Applications are composed of collections of Microsoft ActiveX® components that provide the business-application function. These components are developed as if for a single user. By installing these components to execute within the MTS environment, the server application automatically scales to support many concurrent clients with high performance and reliability.
MTS is specifically designed to allow server applications to scale over a very wide range of users—from small single-user systems to high-volume Internet servers. It provides the robustness and integrity traditionally associated only with high-end transaction processing systems.
This section takes a brief look at the complexities of developing good application servers. It looks at the issues from three different perspectives. First, it highlights what a network server must do to provide a reasonable level of service. Then, it discusses the issues that arise when you build component-based applications. Finally, it describes how crucial it is to maintain application integrity, even when failures occur.
MTS provides an application programming model that shields application developers from these complexities, allowing the developer to focus on application function, and lowering the cost and time required to build applications for intranets and the Internet.

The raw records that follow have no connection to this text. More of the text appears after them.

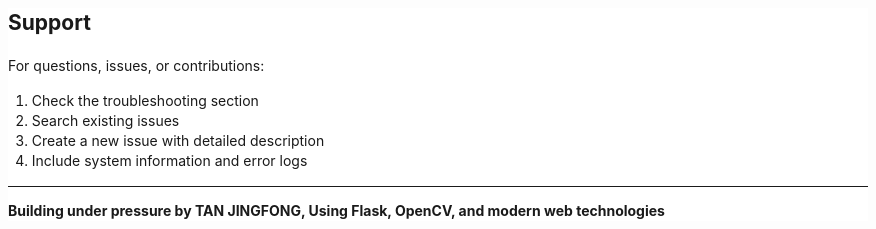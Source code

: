 ## Support

For questions, issues, or contributions:
1. Check the troubleshooting section
2. Search existing issues
3. Create a new issue with detailed description
4. Include system information and error logs

---

**Building under pressure by TAN JINGFONG, Using Flask, OpenCV, and modern web technologies**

Servers require a sophisticated infrastructure. Building a network application server from scratch is no easy task. Implementing the actual business function, such as handling orders for an online bookstore, is actually a small fraction of the work. Server systems typically must have a sophisticated infrastructure to attain acceptable levels of performance and scale.
Application server developers must usually develop much of the infrastructure themselves. For example, even with the rich services provided by remote-procedure-call (RPC) systems, developers must still:
MTS provides an application-server infrastructure that satisfies these requirements.
Building applications from components has tremendous appeal and was one of the early promises of object-oriented computing. It is particularly attractive for server applications because it provides a natural way to encapsulate business functions. However, engineering applications from components was harder than it first appeared. A fundamental weakness of the early object systems was the lack of a common framework that allowed developers to integrate objects created by different parties into one application, either in the same process or across processes. The Component Object Model (COM) addresses this problem.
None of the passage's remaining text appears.